* [What the task asks]
Lines holding the string "трёх" in the listing below are to be copied.

* [Listed entries]
════════════════

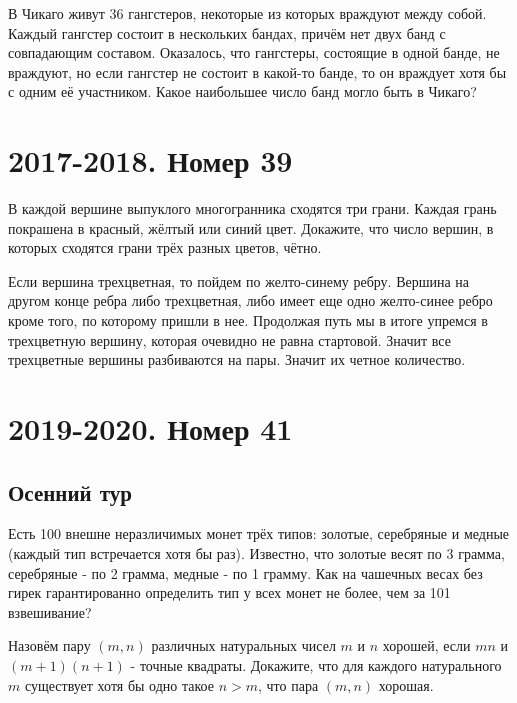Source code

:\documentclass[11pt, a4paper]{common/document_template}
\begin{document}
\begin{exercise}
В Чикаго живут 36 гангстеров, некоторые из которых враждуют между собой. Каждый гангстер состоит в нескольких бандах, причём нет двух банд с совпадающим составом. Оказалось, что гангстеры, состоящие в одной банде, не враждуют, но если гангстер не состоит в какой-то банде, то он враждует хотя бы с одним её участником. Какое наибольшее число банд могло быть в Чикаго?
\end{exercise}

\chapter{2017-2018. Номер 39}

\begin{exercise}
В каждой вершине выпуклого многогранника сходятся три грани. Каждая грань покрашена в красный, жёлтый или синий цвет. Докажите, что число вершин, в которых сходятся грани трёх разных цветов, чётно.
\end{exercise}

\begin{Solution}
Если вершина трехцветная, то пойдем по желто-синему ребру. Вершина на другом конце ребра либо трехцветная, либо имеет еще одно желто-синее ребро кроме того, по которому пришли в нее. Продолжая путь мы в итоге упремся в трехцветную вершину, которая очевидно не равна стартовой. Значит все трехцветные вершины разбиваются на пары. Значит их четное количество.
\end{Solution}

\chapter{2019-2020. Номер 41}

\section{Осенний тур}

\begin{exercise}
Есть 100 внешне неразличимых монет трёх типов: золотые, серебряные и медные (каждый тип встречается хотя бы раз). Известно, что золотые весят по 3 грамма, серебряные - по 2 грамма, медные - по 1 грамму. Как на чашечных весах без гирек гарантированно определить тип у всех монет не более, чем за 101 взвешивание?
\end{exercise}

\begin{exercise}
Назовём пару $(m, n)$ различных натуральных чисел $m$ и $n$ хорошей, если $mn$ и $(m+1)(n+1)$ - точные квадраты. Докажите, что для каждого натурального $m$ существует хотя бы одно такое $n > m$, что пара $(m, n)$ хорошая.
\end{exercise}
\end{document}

════════════════

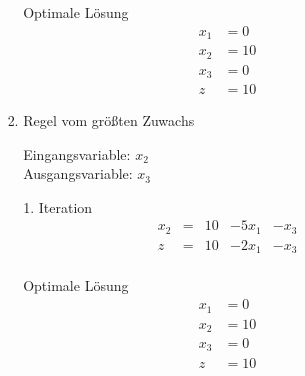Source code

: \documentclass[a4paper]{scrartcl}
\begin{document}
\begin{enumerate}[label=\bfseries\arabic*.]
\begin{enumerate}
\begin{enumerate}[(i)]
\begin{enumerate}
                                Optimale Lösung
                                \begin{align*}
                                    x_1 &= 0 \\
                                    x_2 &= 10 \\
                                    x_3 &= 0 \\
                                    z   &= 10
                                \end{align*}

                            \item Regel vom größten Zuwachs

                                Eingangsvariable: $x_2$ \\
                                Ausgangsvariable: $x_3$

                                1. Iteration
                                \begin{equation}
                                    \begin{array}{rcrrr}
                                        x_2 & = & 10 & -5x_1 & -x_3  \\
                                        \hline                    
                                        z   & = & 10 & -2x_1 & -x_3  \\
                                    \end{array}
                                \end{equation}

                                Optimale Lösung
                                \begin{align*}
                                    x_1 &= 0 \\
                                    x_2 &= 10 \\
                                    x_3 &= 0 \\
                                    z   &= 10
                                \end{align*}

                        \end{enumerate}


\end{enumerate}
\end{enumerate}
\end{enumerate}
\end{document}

════════════════

* [Answer below]
В каждой вершине выпуклого многогранника сходятся три грани. Каждая грань покрашена в красный, жёлтый или синий цвет. Докажите, что число вершин, в которых сходятся грани трёх разных цветов, чётно.
Есть 100 внешне неразличимых монет трёх типов: золотые, серебряные и медные (каждый тип встречается хотя бы раз). Известно, что золотые весят по 3 грамма, серебряные - по 2 грамма, медные - по 1 грамму. Как на чашечных весах без гирек гарантированно определить тип у всех монет не более, чем за 101 взвешивание?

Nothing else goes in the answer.